Problem details:
Could you repeat the records below exactly, leaving the pictures out?

[Extracted records]

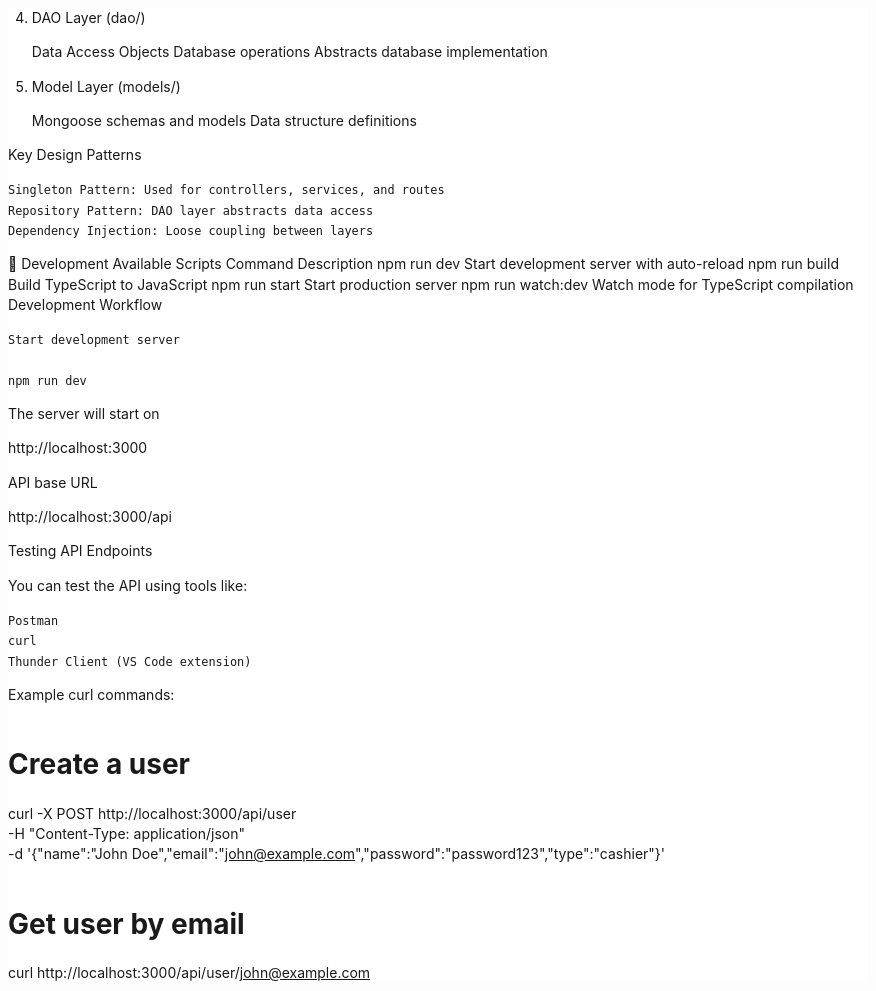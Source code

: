 4. DAO Layer (dao/)

    Data Access Objects
    Database operations
    Abstracts database implementation

5. Model Layer (models/)

    Mongoose schemas and models
    Data structure definitions

Key Design Patterns

    Singleton Pattern: Used for controllers, services, and routes
    Repository Pattern: DAO layer abstracts data access
    Dependency Injection: Loose coupling between layers

🚀 Development
Available Scripts
Command 	Description
npm run dev 	Start development server with auto-reload
npm run build 	Build TypeScript to JavaScript
npm run start 	Start production server
npm run watch:dev 	Watch mode for TypeScript compilation
Development Workflow

    Start development server

    npm run dev

The server will start on

http://localhost:3000

API base URL

http://localhost:3000/api

Testing API Endpoints

You can test the API using tools like:

    Postman
    curl
    Thunder Client (VS Code extension)

Example curl commands:

# Create a user
curl -X POST http://localhost:3000/api/user \
  -H "Content-Type: application/json" \
  -d '{"name":"John Doe","email":"john@example.com","password":"password123","type":"cashier"}'

# Get user by email
curl http://localhost:3000/api/user/john@example.com
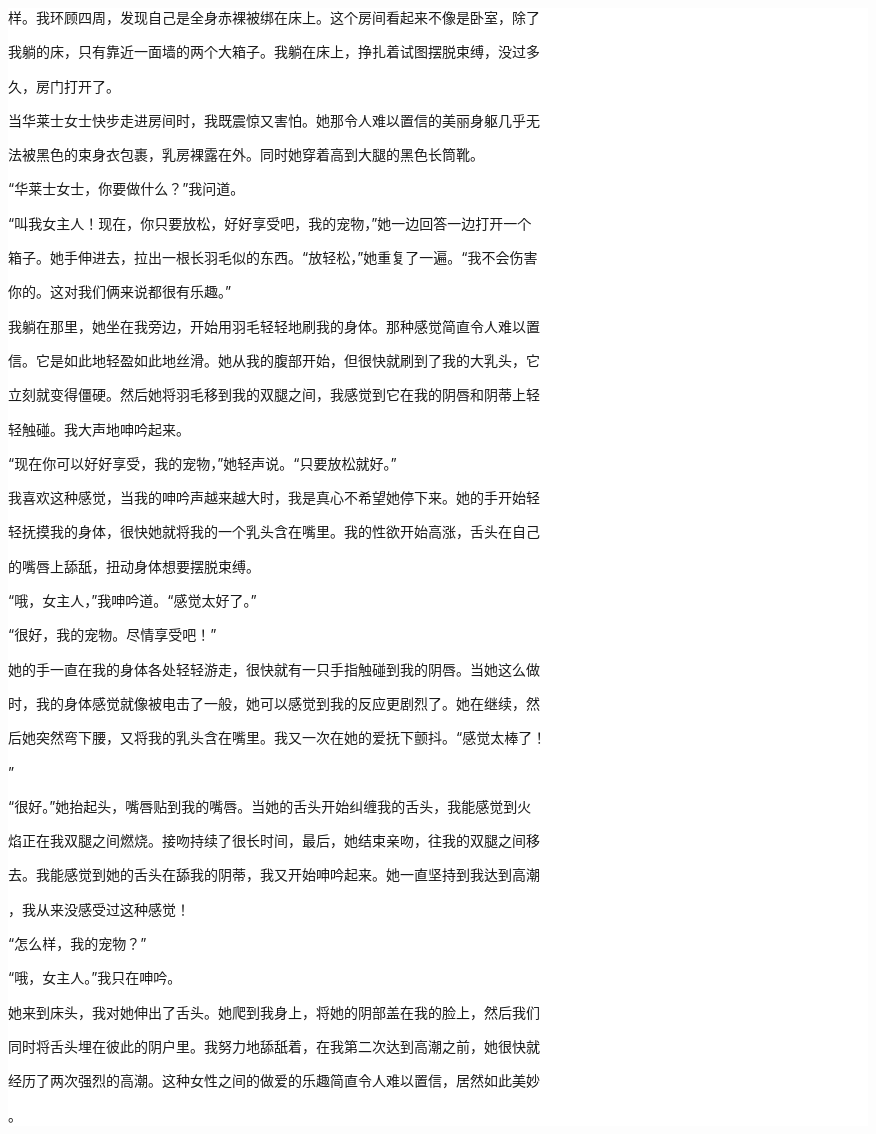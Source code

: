 样。我环顾四周，发现自己是全身赤裸被绑在床上。这个房间看起来不像是卧室，除了

我躺的床，只有靠近一面墙的两个大箱子。我躺在床上，挣扎着试图摆脱束缚，没过多

久，房门打开了。

当华莱士女士快步走进房间时，我既震惊又害怕。她那令人难以置信的美丽身躯几乎无

法被黑色的束身衣包裹，乳房裸露在外。同时她穿着高到大腿的黑色长筒靴。

“华莱士女士，你要做什么？”我问道。

“叫我女主人！现在，你只要放松，好好享受吧，我的宠物，”她一边回答一边打开一个

箱子。她手伸进去，拉出一根长羽毛似的东西。“放轻松，”她重复了一遍。“我不会伤害

你的。这对我们俩来说都很有乐趣。”

我躺在那里，她坐在我旁边，开始用羽毛轻轻地刷我的身体。那种感觉简直令人难以置

信。它是如此地轻盈如此地丝滑。她从我的腹部开始，但很快就刷到了我的大乳头，它

立刻就变得僵硬。然后她将羽毛移到我的双腿之间，我感觉到它在我的阴唇和阴蒂上轻

轻触碰。我大声地呻吟起来。

“现在你可以好好享受，我的宠物，”她轻声说。“只要放松就好。”

我喜欢这种感觉，当我的呻吟声越来越大时，我是真心不希望她停下来。她的手开始轻

轻抚摸我的身体，很快她就将我的一个乳头含在嘴里。我的性欲开始高涨，舌头在自己

的嘴唇上舔舐，扭动身体想要摆脱束缚。

“哦，女主人，”我呻吟道。“感觉太好了。”

“很好，我的宠物。尽情享受吧！”

她的手一直在我的身体各处轻轻游走，很快就有一只手指触碰到我的阴唇。当她这么做

时，我的身体感觉就像被电击了一般，她可以感觉到我的反应更剧烈了。她在继续，然

后她突然弯下腰，又将我的乳头含在嘴里。我又一次在她的爱抚下颤抖。“感觉太棒了！

”

“很好。”她抬起头，嘴唇贴到我的嘴唇。当她的舌头开始纠缠我的舌头，我能感觉到火

焰正在我双腿之间燃烧。接吻持续了很长时间，最后，她结束亲吻，往我的双腿之间移

去。我能感觉到她的舌头在舔我的阴蒂，我又开始呻吟起来。她一直坚持到我达到高潮

，我从来没感受过这种感觉！

“怎么样，我的宠物？”

“哦，女主人。”我只在呻吟。

她来到床头，我对她伸出了舌头。她爬到我身上，将她的阴部盖在我的脸上，然后我们

同时将舌头埋在彼此的阴户里。我努力地舔舐着，在我第二次达到高潮之前，她很快就

经历了两次强烈的高潮。这种女性之间的做爱的乐趣简直令人难以置信，居然如此美妙

。
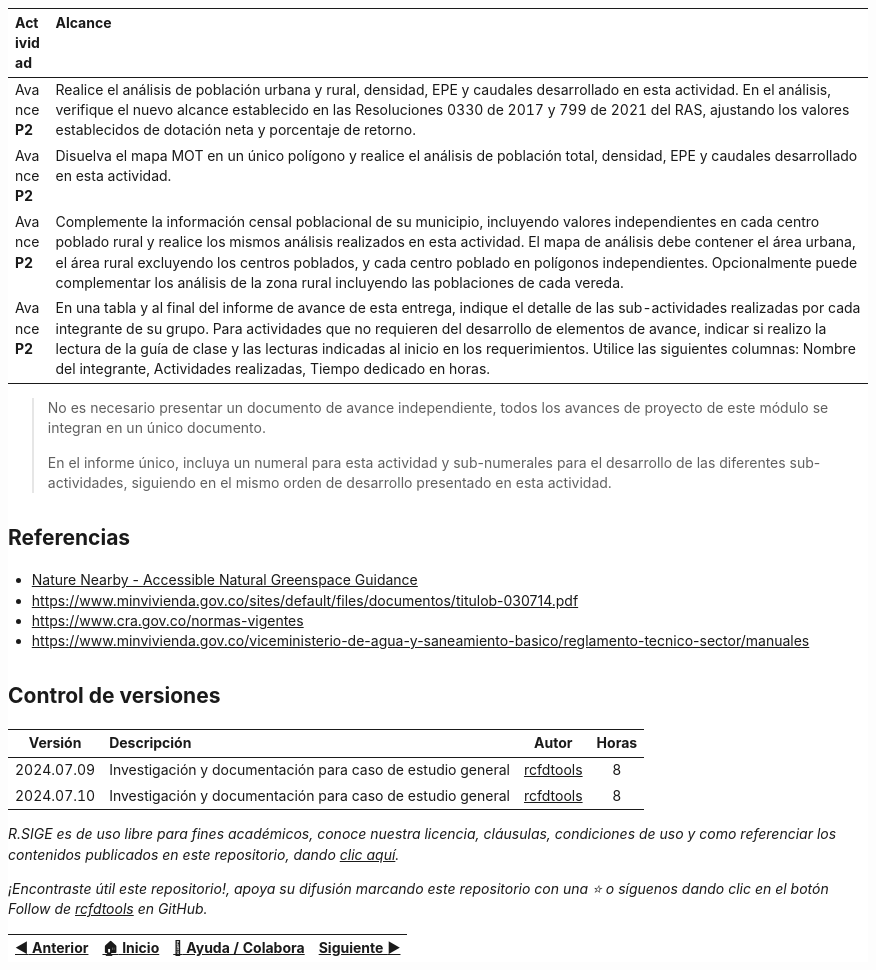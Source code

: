 | Actividad     | Alcance                                                                                                                                                                                                                                                                                                                                                                                                                                                  |
|:--------------|:---------------------------------------------------------------------------------------------------------------------------------------------------------------------------------------------------------------------------------------------------------------------------------------------------------------------------------------------------------------------------------------------------------------------------------------------------------|
| Avance **P2** | Realice el análisis de población urbana y rural, densidad, EPE y caudales desarrollado en esta actividad. En el análisis, verifique el nuevo alcance establecido en las Resoluciones 0330 de 2017 y 799 de 2021 del RAS, ajustando los valores establecidos de dotación neta y porcentaje de retorno.                                                                                                                                                    | 
| Avance **P2** | Disuelva el mapa MOT en un único polígono y realice el análisis de población total, densidad, EPE y caudales desarrollado en esta actividad.                                                                                                                                                                                                                                                                                                             | 
| Avance **P2** | Complemente la información censal poblacional de su municipio, incluyendo valores independientes en cada centro poblado rural y realice los mismos análisis realizados en esta actividad. El mapa de análisis debe contener el área urbana, el área rural excluyendo los centros poblados, y cada centro poblado en polígonos independientes. Opcionalmente puede complementar los análisis de la zona rural incluyendo las poblaciones de cada vereda.  | 
| Avance **P2** | En una tabla y al final del informe de avance de esta entrega, indique el detalle de las sub-actividades realizadas por cada integrante de su grupo. Para actividades que no requieren del desarrollo de elementos de avance, indicar si realizo la lectura de la guía de clase y las lecturas indicadas al inicio en los requerimientos. Utilice las siguientes columnas: Nombre del integrante, Actividades realizadas, Tiempo dedicado en horas.      | 

> No es necesario presentar un documento de avance independiente, todos los avances de proyecto de este módulo se integran en un único documento.
> 
> En el informe único, incluya un numeral para esta actividad y sub-numerales para el desarrollo de las diferentes sub-actividades, siguiendo en el mismo orden de desarrollo presentado en esta actividad.


## Referencias

* [Nature Nearby - Accessible Natural Greenspace Guidance](http://www.ukmaburbanforum.co.uk/docunents/other/nature_nearby.pdf)
* https://www.minvivienda.gov.co/sites/default/files/documentos/titulob-030714.pdf
* https://www.cra.gov.co/normas-vigentes
* https://www.minvivienda.gov.co/viceministerio-de-agua-y-saneamiento-basico/reglamento-tecnico-sector/manuales


## Control de versiones

| Versión    | Descripción                                                | Autor                                      | Horas |
|------------|:-----------------------------------------------------------|--------------------------------------------|:-----:|
| 2024.07.09 | Investigación y documentación para caso de estudio general | [rcfdtools](https://github.com/rcfdtools)  |   8   |
| 2024.07.10 | Investigación y documentación para caso de estudio general | [rcfdtools](https://github.com/rcfdtools)  |   8   |


_R.SIGE es de uso libre para fines académicos, conoce nuestra licencia, cláusulas, condiciones de uso y como referenciar los contenidos publicados en este repositorio, dando [clic aquí](LICENSE.md)._

_¡Encontraste útil este repositorio!, apoya su difusión marcando este repositorio con una ⭐ o síguenos dando clic en el botón Follow de [rcfdtools](https://github.com/rcfdtools) en GitHub._

| [:arrow_backward: Anterior](../CountyLimit/Readme.md) | [:house: Inicio](../../README.md) | [:beginner: Ayuda / Colabora](https://github.com/rcfdtools/R.SIGE/discussions/12) | [Siguiente :arrow_forward:](../Layout/Readme.md) |
|-------------------------------------------------------|-----------------------------------|-----------------------------------------------------------------------------------|--------------------------------------------------|

[^1]: Organización Mundial de la Salud. La salud en la economía verde. Los co-beneficios de la mitigación al cambio climático para la salud. Sector de la vivienda.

Task result:
Source code

: 4. DAO Layer (dao/)

    Data Access Objects
    Database operations
    Abstracts database implementation

5. Model Layer (models/)

    Mongoose schemas and models
    Data structure definitions

Key Design Patterns

    Singleton Pattern: Used for controllers, services, and routes
    Repository Pattern: DAO layer abstracts data access
    Dependency Injection: Loose coupling between layers

🚀 Development
Available Scripts
Command 	Description
npm run dev 	Start development server with auto-reload
npm run build 	Build TypeScript to JavaScript
npm run start 	Start production server
npm run watch:dev 	Watch mode for TypeScript compilation
Development Workflow

    Start development server

    npm run dev

The server will start on

http://localhost:3000

API base URL

http://localhost:3000/api

Testing API Endpoints

You can test the API using tools like:

    Postman
    curl
    Thunder Client (VS Code extension)

Example curl commands:

# Create a user
curl -X POST http://localhost:3000/api/user \
  -H "Content-Type: application/json" \
  -d '{"name":"John Doe","email":"john@example.com","password":"password123","type":"cashier"}'

# Get user by email
curl http://localhost:3000/api/user/john@example.com
Source code

: 样。我环顾四周，发现自己是全身赤裸被绑在床上。这个房间看起来不像是卧室，除了

我躺的床，只有靠近一面墙的两个大箱子。我躺在床上，挣扎着试图摆脱束缚，没过多

久，房门打开了。

当华莱士女士快步走进房间时，我既震惊又害怕。她那令人难以置信的美丽身躯几乎无

法被黑色的束身衣包裹，乳房裸露在外。同时她穿着高到大腿的黑色长筒靴。

“华莱士女士，你要做什么？”我问道。

“叫我女主人！现在，你只要放松，好好享受吧，我的宠物，”她一边回答一边打开一个

箱子。她手伸进去，拉出一根长羽毛似的东西。“放轻松，”她重复了一遍。“我不会伤害

你的。这对我们俩来说都很有乐趣。”

我躺在那里，她坐在我旁边，开始用羽毛轻轻地刷我的身体。那种感觉简直令人难以置

信。它是如此地轻盈如此地丝滑。她从我的腹部开始，但很快就刷到了我的大乳头，它

立刻就变得僵硬。然后她将羽毛移到我的双腿之间，我感觉到它在我的阴唇和阴蒂上轻

轻触碰。我大声地呻吟起来。

“现在你可以好好享受，我的宠物，”她轻声说。“只要放松就好。”

我喜欢这种感觉，当我的呻吟声越来越大时，我是真心不希望她停下来。她的手开始轻

轻抚摸我的身体，很快她就将我的一个乳头含在嘴里。我的性欲开始高涨，舌头在自己

的嘴唇上舔舐，扭动身体想要摆脱束缚。

“哦，女主人，”我呻吟道。“感觉太好了。”

“很好，我的宠物。尽情享受吧！”

她的手一直在我的身体各处轻轻游走，很快就有一只手指触碰到我的阴唇。当她这么做

时，我的身体感觉就像被电击了一般，她可以感觉到我的反应更剧烈了。她在继续，然

后她突然弯下腰，又将我的乳头含在嘴里。我又一次在她的爱抚下颤抖。“感觉太棒了！

”

“很好。”她抬起头，嘴唇贴到我的嘴唇。当她的舌头开始纠缠我的舌头，我能感觉到火

焰正在我双腿之间燃烧。接吻持续了很长时间，最后，她结束亲吻，往我的双腿之间移

去。我能感觉到她的舌头在舔我的阴蒂，我又开始呻吟起来。她一直坚持到我达到高潮

，我从来没感受过这种感觉！

“怎么样，我的宠物？”

“哦，女主人。”我只在呻吟。

她来到床头，我对她伸出了舌头。她爬到我身上，将她的阴部盖在我的脸上，然后我们

同时将舌头埋在彼此的阴户里。我努力地舔舐着，在我第二次达到高潮之前，她很快就

经历了两次强烈的高潮。这种女性之间的做爱的乐趣简直令人难以置信，居然如此美妙

。
Source code

: | Actividad     | Alcance                                                                                                                                                                                                                                                                                                                                                                                                                                                  |
|:--------------|:---------------------------------------------------------------------------------------------------------------------------------------------------------------------------------------------------------------------------------------------------------------------------------------------------------------------------------------------------------------------------------------------------------------------------------------------------------|
| Avance **P2** | Realice el análisis de población urbana y rural, densidad, EPE y caudales desarrollado en esta actividad. En el análisis, verifique el nuevo alcance establecido en las Resoluciones 0330 de 2017 y 799 de 2021 del RAS, ajustando los valores establecidos de dotación neta y porcentaje de retorno.                                                                                                                                                    | 
| Avance **P2** | Disuelva el mapa MOT en un único polígono y realice el análisis de población total, densidad, EPE y caudales desarrollado en esta actividad.                                                                                                                                                                                                                                                                                                             | 
| Avance **P2** | Complemente la información censal poblacional de su municipio, incluyendo valores independientes en cada centro poblado rural y realice los mismos análisis realizados en esta actividad. El mapa de análisis debe contener el área urbana, el área rural excluyendo los centros poblados, y cada centro poblado en polígonos independientes. Opcionalmente puede complementar los análisis de la zona rural incluyendo las poblaciones de cada vereda.  | 
| Avance **P2** | En una tabla y al final del informe de avance de esta entrega, indique el detalle de las sub-actividades realizadas por cada integrante de su grupo. Para actividades que no requieren del desarrollo de elementos de avance, indicar si realizo la lectura de la guía de clase y las lecturas indicadas al inicio en los requerimientos. Utilice las siguientes columnas: Nombre del integrante, Actividades realizadas, Tiempo dedicado en horas.      | 

> No es necesario presentar un documento de avance independiente, todos los avances de proyecto de este módulo se integran en un único documento.
> 
> En el informe único, incluya un numeral para esta actividad y sub-numerales para el desarrollo de las diferentes sub-actividades, siguiendo en el mismo orden de desarrollo presentado en esta actividad.


## Referencias

* [Nature Nearby - Accessible Natural Greenspace Guidance](http://www.ukmaburbanforum.co.uk/docunents/other/nature_nearby.pdf)
* https://www.minvivienda.gov.co/sites/default/files/documentos/titulob-030714.pdf
* https://www.cra.gov.co/normas-vigentes
* https://www.minvivienda.gov.co/viceministerio-de-agua-y-saneamiento-basico/reglamento-tecnico-sector/manuales


## Control de versiones

| Versión    | Descripción                                                | Autor                                      | Horas |
|------------|:-----------------------------------------------------------|--------------------------------------------|:-----:|
| 2024.07.09 | Investigación y documentación para caso de estudio general | [rcfdtools](https://github.com/rcfdtools)  |   8   |
| 2024.07.10 | Investigación y documentación para caso de estudio general | [rcfdtools](https://github.com/rcfdtools)  |   8   |


_R.SIGE es de uso libre para fines académicos, conoce nuestra licencia, cláusulas, condiciones de uso y como referenciar los contenidos publicados en este repositorio, dando [clic aquí](LICENSE.md)._

_¡Encontraste útil este repositorio!, apoya su difusión marcando este repositorio con una ⭐ o síguenos dando clic en el botón Follow de [rcfdtools](https://github.com/rcfdtools) en GitHub._

| [:arrow_backward: Anterior](../CountyLimit/Readme.md) | [:house: Inicio](../../README.md) | [:beginner: Ayuda / Colabora](https://github.com/rcfdtools/R.SIGE/discussions/12) | [Siguiente :arrow_forward:](../Layout/Readme.md) |
|-------------------------------------------------------|-----------------------------------|-----------------------------------------------------------------------------------|--------------------------------------------------|

[^1]: Organización Mundial de la Salud. La salud en la economía verde. Los co-beneficios de la mitigación al cambio climático para la salud. Sector de la vivienda.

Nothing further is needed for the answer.